━━━ Available data ━━━
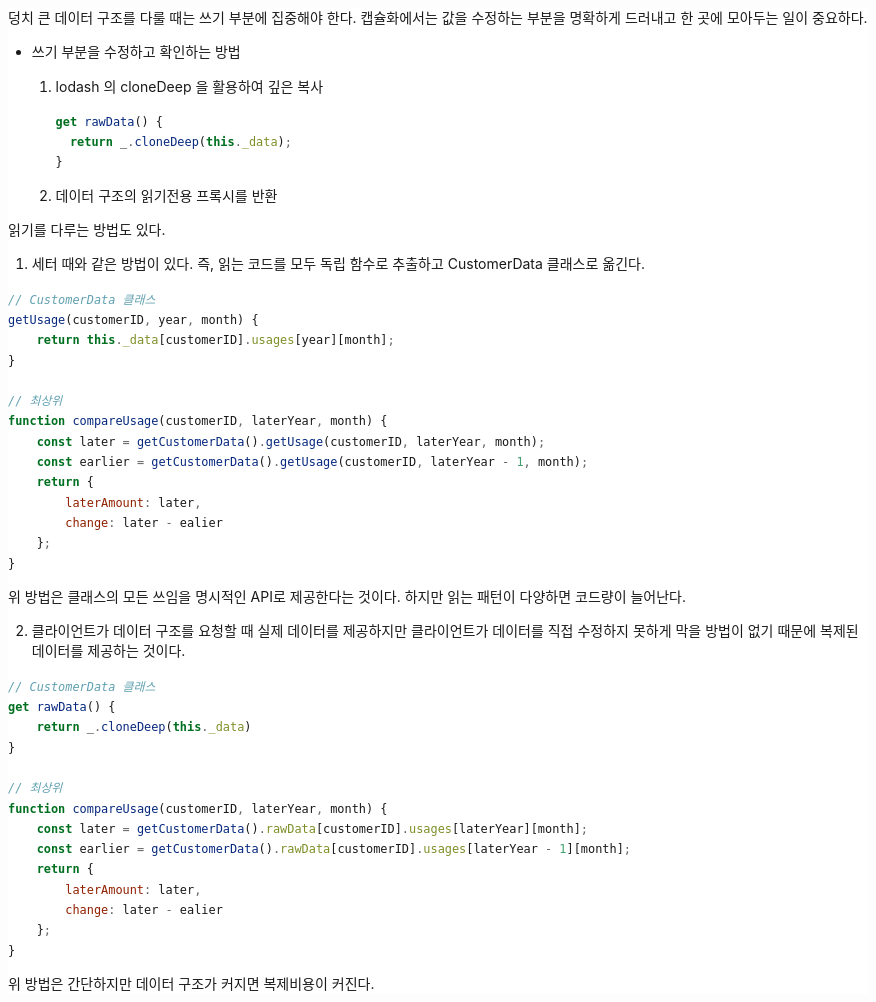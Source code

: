 덩치 큰 데이터 구조를 다룰 때는 쓰기 부분에 집중해야 한다. 캡슐화에서는 값을 수정하는 부분을 명확하게 드러내고 한 곳에 모아두는 일이 중요하다.

- 쓰기 부분을 수정하고 확인하는 방법
  1. lodash 의 cloneDeep 을 활용하여 깊은 복사
    
     ```js
     get rawData() {
       return _.cloneDeep(this._data);
     }
     ```
     
  2. 데이터 구조의 읽기전용 프록시를 반환

읽기를 다루는 방법도 있다.

1. 세터 때와 같은 방법이 있다. 즉, 읽는 코드를 모두 독립 함수로 추출하고 CustomerData 클래스로 옮긴다.

```js
// CustomerData 클래스
getUsage(customerID, year, month) {
	return this._data[customerID].usages[year][month];
}

// 최상위
function compareUsage(customerID, laterYear, month) {
	const later = getCustomerData().getUsage(customerID, laterYear, month);
	const earlier = getCustomerData().getUsage(customerID, laterYear - 1, month);
	return {
		laterAmount: later,
		change: later - ealier
	};
}
```

위 방법은 클래스의 모든 쓰임을 명시적인 API로 제공한다는 것이다. 하지만 읽는 패턴이 다양하면 코드량이 늘어난다.

2. 클라이언트가 데이터 구조를 요청할 때 실제 데이터를 제공하지만 클라이언트가 데이터를 직접 수정하지 못하게 막을 방법이 없기 때문에 복제된 데이터를 제공하는 것이다.

```js
// CustomerData 클래스
get rawData() {
	return _.cloneDeep(this._data)
}

// 최상위
function compareUsage(customerID, laterYear, month) {
	const later = getCustomerData().rawData[customerID].usages[laterYear][month];
	const earlier = getCustomerData().rawData[customerID].usages[laterYear - 1][month];
	return {
		laterAmount: later,
		change: later - ealier
	};
}
```

위 방법은 간단하지만 데이터 구조가 커지면 복제비용이 커진다.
━━━
What you should do: From the records above, return each line that includes "getCustomerData".

Answer box:
	const later = getCustomerData().getUsage(customerID, laterYear, month);
	const earlier = getCustomerData().getUsage(customerID, laterYear - 1, month);
	const later = getCustomerData().rawData[customerID].usages[laterYear][month];
	const earlier = getCustomerData().rawData[customerID].usages[laterYear - 1][month];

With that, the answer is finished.